Now, the broad statement in the highlights of the Mauritius Cabinet meeting hints that India would not only refrain from slapping GAAR on earlier investments, but would also address other concerns stemming from the verdict that has shaken foreign investors as well as India Inc.
Other Key Issues
“The statement is wide and quite comforting; nonetheless, the SC judgement being the law of the land on the subject, I would think suitable legislative amendments would need to be made to address some of the issues or aspects in the judgement like tax treaty relief in indirect transfer cases, payment of tax in the home country being a prerequisite to claim tax treaty benefit, etc,” said Sanjay Sanghvi, senior partner at law firm Khaitan & Co.
Besides GAAR, the SC had pointed out three other issues: (1) tax residency certificate (TRC), which is given by authorities of an offshore jurisdiction (like Mauritius) to an investor based there to avoid capital gains tax in India is not sacrosanct; (2) ‘indirect share transfers’ are not covered under the India-Mauritius treaty — a ‘direct transfer is a transaction where a Mauritius investor sells shares of an Indian company it directly holds while an ‘indirect transfer’ is when a Mauritius investor sells shares of a company in some other country (say, Singapore) which in turn owns an Indian company; (3) India would tax foreign investors which are not taxed in the country where they are based–a stand that impacts investors from Mauritius, which does not impose tax on capital gains.
Also read: Tax treaty relief may not come easy to Indian investors in UAEThe new rules on GAAR, says the Mauritius cabinet release, are expected to provide certainty to foreign investors and private equity funds with respect to the taxation of exits from such investments.

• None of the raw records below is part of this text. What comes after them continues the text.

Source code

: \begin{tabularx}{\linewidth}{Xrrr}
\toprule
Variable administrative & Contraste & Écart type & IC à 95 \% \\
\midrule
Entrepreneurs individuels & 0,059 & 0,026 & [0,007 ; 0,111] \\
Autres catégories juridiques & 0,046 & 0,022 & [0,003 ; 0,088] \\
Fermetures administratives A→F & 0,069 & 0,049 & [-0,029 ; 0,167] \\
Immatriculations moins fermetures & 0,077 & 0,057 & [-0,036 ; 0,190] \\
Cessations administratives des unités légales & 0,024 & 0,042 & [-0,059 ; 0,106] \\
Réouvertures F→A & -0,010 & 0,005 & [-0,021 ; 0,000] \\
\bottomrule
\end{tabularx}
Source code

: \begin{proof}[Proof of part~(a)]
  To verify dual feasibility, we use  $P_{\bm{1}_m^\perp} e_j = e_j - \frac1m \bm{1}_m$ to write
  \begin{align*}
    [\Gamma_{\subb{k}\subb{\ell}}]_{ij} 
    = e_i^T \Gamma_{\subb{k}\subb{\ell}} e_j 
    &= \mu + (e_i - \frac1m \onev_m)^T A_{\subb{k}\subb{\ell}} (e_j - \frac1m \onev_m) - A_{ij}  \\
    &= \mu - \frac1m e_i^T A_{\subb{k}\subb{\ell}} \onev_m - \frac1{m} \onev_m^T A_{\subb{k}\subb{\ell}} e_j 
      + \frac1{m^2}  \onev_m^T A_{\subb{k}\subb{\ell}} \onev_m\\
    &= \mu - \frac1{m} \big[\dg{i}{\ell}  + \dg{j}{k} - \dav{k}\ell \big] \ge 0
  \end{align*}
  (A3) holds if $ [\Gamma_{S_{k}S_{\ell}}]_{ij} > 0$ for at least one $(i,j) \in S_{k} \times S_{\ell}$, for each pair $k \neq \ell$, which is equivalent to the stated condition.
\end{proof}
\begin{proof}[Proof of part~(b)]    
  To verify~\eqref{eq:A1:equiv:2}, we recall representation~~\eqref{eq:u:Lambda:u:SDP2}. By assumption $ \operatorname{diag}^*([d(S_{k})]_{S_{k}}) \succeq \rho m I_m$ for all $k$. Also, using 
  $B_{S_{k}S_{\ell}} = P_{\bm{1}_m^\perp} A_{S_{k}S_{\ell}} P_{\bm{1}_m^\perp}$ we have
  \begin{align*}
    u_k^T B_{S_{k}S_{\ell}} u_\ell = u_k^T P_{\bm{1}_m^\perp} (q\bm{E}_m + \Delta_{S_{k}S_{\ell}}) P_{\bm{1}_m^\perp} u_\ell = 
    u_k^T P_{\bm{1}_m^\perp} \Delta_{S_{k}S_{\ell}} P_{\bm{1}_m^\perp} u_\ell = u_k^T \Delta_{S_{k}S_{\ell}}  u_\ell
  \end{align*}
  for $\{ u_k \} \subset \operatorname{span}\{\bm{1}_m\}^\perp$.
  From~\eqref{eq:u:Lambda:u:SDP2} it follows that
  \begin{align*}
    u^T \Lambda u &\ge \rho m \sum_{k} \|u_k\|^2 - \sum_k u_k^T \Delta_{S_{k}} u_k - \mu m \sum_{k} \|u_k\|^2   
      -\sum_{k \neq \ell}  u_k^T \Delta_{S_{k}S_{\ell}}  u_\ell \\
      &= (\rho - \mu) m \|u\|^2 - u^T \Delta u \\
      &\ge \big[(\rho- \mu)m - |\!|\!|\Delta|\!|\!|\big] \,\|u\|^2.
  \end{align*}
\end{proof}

While the release begins with the change in GAAR, the statement regarding the assurance from Modi has a comprehensive tone.
“The fact that the decision of the Central Board of Direct Taxes (CBDT) on GAAR was formally noted in the Mauritian Cabinet meeting underscores its significance beyond a routine tax amendment and reflects coordinated reassurance at the highest levels between India and Mauritius. But that said, the Cabinet note, though all-encompassing in nature, does not specifically state whether other key issues were discussed between the two heads of state,” said chartered accountant Ashish Karundia. Until there is clarity on these dimensions, investors would need to carefully evaluate substance and eligibility conditions before confidently claiming treaty benefits, he said.
In fact, sources said some of the large companies were planning to jointly approach the CBDT and finance ministry to clear the air on the other key issues that remain open. Corporates also want an assurance from the government that GAAR will not be used to claim a higher withholding tax on payments like dividends, interest, royalty and fees paid to foreign shareholders and overseas entities dealing with Indian companies.